Directions for this task:
Beginning with the line that holds "- 👀 I’m interested" in the data below, give again every line through the one that holds "SL Monetary Policy", exactly as written.

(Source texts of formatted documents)
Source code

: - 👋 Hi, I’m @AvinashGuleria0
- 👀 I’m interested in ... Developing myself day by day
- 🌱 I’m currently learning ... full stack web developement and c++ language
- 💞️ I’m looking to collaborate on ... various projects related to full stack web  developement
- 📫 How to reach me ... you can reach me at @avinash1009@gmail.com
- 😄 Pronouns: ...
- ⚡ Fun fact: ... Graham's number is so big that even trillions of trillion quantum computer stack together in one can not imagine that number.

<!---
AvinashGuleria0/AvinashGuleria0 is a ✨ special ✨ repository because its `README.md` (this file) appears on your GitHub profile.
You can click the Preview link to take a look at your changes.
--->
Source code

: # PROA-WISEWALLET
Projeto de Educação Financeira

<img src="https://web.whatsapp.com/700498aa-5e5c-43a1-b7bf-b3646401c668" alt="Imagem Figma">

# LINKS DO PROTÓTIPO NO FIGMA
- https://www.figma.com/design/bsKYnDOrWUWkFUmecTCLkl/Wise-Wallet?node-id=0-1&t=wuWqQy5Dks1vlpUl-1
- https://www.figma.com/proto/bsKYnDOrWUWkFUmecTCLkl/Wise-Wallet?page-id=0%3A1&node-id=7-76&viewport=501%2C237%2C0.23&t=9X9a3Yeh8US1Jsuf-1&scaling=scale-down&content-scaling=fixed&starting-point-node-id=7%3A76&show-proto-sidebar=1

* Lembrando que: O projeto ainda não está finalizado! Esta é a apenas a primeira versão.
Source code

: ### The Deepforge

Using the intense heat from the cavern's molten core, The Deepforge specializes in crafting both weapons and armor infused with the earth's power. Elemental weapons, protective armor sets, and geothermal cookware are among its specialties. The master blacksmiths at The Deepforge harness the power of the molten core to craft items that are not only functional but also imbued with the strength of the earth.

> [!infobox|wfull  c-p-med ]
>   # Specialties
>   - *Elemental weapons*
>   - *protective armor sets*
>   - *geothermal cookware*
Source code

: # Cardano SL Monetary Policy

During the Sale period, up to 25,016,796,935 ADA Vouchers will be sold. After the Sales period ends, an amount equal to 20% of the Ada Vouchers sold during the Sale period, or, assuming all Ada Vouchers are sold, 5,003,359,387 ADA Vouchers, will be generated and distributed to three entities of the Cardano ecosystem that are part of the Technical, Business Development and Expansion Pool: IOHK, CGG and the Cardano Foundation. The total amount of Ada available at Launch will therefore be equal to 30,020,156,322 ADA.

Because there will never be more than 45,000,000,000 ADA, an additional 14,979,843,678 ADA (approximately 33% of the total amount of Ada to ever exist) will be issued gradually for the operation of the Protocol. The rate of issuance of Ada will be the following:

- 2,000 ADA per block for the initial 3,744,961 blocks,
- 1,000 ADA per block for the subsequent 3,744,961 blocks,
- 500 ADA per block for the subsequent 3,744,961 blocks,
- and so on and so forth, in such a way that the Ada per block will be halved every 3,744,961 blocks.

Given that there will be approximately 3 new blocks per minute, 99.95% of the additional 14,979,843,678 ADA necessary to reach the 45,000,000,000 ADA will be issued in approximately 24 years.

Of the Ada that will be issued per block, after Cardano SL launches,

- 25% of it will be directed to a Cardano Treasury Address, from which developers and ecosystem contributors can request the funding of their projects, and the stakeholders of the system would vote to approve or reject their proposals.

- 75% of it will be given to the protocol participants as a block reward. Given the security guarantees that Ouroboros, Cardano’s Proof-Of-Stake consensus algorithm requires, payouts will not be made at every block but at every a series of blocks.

Answer section:
- 👀 I’m interested in ... Developing myself day by day
- 🌱 I’m currently learning ... full stack web developement and c++ language
- 💞️ I’m looking to collaborate on ... various projects related to full stack web  developement
- 📫 How to reach me ... you can reach me at @avinash1009@gmail.com
- 😄 Pronouns: ...
- ⚡ Fun fact: ... Graham's number is so big that even trillions of trillion quantum computer stack together in one can not imagine that number.

<!---
AvinashGuleria0/AvinashGuleria0 is a ✨ special ✨ repository because its `README.md` (this file) appears on your GitHub profile.
You can click the Preview link to take a look at your changes.
--->
Source code

: # PROA-WISEWALLET
Projeto de Educação Financeira

<img src="https://web.whatsapp.com/700498aa-5e5c-43a1-b7bf-b3646401c668" alt="Imagem Figma">

# LINKS DO PROTÓTIPO NO FIGMA
- https://www.figma.com/design/bsKYnDOrWUWkFUmecTCLkl/Wise-Wallet?node-id=0-1&t=wuWqQy5Dks1vlpUl-1
- https://www.figma.com/proto/bsKYnDOrWUWkFUmecTCLkl/Wise-Wallet?page-id=0%3A1&node-id=7-76&viewport=501%2C237%2C0.23&t=9X9a3Yeh8US1Jsuf-1&scaling=scale-down&content-scaling=fixed&starting-point-node-id=7%3A76&show-proto-sidebar=1

* Lembrando que: O projeto ainda não está finalizado! Esta é a apenas a primeira versão.
Source code

: ### The Deepforge

Using the intense heat from the cavern's molten core, The Deepforge specializes in crafting both weapons and armor infused with the earth's power. Elemental weapons, protective armor sets, and geothermal cookware are among its specialties. The master blacksmiths at The Deepforge harness the power of the molten core to craft items that are not only functional but also imbued with the strength of the earth.

> [!infobox|wfull  c-p-med ]
>   # Specialties
>   - *Elemental weapons*
>   - *protective armor sets*
>   - *geothermal cookware*
Source code

: # Cardano SL Monetary Policy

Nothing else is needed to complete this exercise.